- [What the exercise asks]
Below are some records. How many of their lines contain the string "return"? Give the number only.
--
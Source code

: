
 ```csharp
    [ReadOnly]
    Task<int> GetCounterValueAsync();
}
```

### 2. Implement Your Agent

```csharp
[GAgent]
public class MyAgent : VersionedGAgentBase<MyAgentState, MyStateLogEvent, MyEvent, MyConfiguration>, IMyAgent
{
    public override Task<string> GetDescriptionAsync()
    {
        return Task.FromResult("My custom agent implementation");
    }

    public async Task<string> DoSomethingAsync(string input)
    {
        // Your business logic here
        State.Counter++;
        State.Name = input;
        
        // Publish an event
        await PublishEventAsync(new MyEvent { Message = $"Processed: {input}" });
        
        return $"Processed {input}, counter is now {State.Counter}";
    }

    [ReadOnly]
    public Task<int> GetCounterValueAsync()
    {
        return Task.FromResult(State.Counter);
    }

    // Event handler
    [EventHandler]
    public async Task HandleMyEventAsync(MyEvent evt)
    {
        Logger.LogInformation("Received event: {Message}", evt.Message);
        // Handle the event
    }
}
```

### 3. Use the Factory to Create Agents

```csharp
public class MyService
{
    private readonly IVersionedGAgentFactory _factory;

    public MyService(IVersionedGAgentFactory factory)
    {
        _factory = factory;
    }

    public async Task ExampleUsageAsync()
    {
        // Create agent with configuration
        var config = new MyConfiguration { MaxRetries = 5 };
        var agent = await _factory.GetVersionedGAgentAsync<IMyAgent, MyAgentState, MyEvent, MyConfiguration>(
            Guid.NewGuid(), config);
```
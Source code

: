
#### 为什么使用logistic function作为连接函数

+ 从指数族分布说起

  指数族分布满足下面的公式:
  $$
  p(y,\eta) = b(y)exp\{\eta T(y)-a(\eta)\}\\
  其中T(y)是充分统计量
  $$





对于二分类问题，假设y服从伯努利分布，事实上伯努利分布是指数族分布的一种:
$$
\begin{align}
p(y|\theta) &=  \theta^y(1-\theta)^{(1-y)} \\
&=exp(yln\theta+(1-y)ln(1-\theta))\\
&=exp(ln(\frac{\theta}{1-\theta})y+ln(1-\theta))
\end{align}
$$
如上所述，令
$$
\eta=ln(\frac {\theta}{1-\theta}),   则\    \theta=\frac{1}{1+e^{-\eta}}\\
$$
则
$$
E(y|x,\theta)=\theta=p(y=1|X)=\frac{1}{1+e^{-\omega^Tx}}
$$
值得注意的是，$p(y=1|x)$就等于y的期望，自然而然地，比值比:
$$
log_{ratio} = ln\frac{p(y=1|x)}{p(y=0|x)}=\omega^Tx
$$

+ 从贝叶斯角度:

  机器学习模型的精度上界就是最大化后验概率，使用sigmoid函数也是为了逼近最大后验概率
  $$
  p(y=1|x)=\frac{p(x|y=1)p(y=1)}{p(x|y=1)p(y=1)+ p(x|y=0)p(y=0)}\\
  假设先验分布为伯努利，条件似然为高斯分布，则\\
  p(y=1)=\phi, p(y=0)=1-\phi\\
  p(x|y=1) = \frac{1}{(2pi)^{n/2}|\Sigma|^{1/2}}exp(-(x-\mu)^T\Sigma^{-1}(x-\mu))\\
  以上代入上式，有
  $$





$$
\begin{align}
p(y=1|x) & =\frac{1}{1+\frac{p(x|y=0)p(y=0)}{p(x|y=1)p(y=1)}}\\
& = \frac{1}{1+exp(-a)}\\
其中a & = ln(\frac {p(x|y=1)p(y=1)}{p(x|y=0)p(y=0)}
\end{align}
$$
--
- [Written solution]
3